Segment Open
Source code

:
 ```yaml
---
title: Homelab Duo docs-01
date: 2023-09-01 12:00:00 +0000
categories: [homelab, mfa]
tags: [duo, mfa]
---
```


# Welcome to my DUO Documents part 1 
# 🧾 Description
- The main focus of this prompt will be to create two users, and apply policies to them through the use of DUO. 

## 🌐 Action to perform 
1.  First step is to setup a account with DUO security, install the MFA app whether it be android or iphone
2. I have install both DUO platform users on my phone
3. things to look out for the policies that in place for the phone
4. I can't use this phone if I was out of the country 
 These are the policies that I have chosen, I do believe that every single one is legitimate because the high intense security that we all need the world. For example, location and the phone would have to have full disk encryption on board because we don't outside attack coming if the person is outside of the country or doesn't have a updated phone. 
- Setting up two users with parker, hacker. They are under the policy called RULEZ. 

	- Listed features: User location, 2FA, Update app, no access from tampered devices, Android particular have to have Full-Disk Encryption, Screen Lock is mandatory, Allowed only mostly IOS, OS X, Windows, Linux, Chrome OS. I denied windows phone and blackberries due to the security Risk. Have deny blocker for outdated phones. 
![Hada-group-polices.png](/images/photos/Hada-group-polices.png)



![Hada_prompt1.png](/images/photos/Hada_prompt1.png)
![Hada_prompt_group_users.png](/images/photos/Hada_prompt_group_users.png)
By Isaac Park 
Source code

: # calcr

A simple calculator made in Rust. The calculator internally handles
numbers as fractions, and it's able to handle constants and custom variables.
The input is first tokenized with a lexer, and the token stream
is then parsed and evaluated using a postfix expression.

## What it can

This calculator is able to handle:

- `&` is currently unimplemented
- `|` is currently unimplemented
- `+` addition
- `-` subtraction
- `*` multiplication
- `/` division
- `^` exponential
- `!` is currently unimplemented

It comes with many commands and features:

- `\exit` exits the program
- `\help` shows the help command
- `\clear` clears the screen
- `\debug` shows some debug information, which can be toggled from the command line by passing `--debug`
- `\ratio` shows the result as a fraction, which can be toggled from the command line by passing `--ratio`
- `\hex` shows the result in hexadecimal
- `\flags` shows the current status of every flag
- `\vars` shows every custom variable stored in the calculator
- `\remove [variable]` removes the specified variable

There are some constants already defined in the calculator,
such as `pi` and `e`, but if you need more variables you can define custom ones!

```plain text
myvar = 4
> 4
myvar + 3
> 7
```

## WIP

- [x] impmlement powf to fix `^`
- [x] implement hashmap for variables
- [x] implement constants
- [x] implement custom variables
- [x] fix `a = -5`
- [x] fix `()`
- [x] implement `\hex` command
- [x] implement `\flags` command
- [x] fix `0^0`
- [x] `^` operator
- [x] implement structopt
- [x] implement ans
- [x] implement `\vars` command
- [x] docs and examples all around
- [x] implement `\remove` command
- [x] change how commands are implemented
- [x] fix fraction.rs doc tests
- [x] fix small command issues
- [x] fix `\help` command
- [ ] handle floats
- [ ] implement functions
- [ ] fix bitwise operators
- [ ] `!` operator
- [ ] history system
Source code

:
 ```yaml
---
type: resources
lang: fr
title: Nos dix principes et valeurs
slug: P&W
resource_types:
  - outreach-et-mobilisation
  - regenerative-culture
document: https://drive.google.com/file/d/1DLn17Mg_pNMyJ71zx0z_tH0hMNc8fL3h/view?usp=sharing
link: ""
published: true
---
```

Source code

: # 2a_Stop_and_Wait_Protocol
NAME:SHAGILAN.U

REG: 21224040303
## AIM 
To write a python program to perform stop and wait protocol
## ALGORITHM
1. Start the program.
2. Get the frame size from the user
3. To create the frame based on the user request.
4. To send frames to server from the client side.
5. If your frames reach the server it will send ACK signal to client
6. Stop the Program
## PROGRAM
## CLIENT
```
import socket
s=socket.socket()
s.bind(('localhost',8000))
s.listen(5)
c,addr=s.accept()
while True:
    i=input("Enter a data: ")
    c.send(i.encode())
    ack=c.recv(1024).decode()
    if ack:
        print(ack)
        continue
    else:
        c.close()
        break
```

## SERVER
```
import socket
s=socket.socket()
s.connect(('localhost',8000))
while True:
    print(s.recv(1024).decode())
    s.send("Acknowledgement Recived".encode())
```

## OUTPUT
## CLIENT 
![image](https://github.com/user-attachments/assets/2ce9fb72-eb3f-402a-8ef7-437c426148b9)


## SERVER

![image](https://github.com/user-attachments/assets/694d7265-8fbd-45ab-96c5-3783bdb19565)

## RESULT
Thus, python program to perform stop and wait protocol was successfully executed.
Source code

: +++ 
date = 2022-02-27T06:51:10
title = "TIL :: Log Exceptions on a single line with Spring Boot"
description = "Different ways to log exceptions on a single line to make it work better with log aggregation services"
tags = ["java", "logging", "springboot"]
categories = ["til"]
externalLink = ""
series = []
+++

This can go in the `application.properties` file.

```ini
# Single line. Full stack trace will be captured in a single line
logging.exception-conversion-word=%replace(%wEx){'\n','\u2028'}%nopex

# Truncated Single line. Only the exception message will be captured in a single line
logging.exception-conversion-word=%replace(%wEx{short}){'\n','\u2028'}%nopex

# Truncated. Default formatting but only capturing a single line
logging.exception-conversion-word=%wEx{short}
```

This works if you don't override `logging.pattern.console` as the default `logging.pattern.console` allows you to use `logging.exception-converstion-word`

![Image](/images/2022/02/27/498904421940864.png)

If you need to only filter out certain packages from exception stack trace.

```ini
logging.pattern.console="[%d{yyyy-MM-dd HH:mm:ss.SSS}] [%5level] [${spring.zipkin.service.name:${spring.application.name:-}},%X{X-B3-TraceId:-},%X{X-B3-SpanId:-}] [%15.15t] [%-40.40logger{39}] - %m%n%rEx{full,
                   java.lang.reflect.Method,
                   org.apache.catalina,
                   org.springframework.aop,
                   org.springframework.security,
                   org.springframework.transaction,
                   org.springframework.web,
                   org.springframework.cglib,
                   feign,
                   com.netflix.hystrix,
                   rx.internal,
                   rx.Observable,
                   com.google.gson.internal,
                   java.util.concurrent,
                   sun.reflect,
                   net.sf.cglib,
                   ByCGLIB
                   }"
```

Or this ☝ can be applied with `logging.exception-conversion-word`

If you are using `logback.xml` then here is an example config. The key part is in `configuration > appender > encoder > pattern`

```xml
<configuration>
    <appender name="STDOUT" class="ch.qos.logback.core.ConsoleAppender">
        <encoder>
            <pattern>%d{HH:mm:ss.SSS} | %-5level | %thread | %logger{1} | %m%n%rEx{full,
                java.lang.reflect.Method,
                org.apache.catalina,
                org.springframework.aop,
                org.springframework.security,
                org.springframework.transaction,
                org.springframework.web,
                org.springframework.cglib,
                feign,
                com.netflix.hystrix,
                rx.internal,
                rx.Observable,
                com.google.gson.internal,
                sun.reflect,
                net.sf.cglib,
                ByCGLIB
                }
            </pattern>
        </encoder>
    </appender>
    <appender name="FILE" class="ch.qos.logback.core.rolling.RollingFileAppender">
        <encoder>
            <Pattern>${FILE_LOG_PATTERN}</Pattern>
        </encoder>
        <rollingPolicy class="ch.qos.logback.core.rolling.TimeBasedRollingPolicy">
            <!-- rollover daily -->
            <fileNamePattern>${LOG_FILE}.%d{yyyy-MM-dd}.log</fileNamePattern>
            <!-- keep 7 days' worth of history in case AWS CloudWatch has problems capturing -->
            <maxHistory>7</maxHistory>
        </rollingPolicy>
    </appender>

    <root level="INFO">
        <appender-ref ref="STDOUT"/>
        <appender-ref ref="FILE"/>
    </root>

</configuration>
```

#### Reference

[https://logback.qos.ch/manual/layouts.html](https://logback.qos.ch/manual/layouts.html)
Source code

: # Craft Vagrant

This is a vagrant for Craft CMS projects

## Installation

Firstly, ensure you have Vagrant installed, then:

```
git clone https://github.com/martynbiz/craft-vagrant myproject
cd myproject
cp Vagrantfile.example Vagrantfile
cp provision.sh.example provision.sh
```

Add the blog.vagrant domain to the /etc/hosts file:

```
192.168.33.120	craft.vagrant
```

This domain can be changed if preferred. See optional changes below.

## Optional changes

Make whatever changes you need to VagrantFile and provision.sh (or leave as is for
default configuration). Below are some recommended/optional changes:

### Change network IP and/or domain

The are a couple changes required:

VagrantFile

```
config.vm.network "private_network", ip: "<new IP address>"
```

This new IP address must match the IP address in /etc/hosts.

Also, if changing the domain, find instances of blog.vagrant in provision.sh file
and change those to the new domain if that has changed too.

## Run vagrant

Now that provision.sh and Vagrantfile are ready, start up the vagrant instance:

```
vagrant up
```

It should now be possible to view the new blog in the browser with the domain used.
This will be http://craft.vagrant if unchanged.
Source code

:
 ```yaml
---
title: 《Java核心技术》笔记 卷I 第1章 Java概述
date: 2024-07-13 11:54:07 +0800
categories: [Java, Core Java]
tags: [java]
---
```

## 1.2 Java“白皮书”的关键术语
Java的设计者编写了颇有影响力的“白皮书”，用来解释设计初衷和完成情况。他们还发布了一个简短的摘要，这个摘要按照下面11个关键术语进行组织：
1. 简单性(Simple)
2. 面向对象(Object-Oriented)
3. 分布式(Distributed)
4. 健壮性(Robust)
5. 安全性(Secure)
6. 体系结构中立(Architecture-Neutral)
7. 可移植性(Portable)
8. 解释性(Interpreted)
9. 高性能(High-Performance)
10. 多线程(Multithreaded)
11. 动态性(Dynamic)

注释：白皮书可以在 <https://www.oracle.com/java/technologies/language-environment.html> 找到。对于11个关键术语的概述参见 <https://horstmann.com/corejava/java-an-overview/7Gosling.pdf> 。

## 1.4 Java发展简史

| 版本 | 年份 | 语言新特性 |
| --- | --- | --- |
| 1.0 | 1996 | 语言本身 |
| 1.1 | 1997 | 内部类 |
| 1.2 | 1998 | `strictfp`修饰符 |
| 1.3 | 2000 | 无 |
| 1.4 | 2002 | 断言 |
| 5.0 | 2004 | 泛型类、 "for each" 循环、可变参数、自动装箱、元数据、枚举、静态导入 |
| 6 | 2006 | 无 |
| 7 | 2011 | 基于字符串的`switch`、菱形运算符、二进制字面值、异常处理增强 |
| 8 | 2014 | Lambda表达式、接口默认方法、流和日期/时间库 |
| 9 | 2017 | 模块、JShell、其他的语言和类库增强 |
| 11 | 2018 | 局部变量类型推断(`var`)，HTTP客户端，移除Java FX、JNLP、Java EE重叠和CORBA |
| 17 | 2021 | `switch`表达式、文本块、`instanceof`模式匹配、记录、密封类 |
Segment Closed
Try it
Using the data above, print exactly the lines from the line that contains "It comes with" through the line that contains "stored in the calculator", with both included.

Solution for this task
It comes with many commands and features:

- `\exit` exits the program
- `\help` shows the help command
- `\clear` clears the screen
- `\debug` shows some debug information, which can be toggled from the command line by passing `--debug`
- `\ratio` shows the result as a fraction, which can be toggled from the command line by passing `--ratio`
- `\hex` shows the result in hexadecimal
- `\flags` shows the current status of every flag
- `\vars` shows every custom variable stored in the calculator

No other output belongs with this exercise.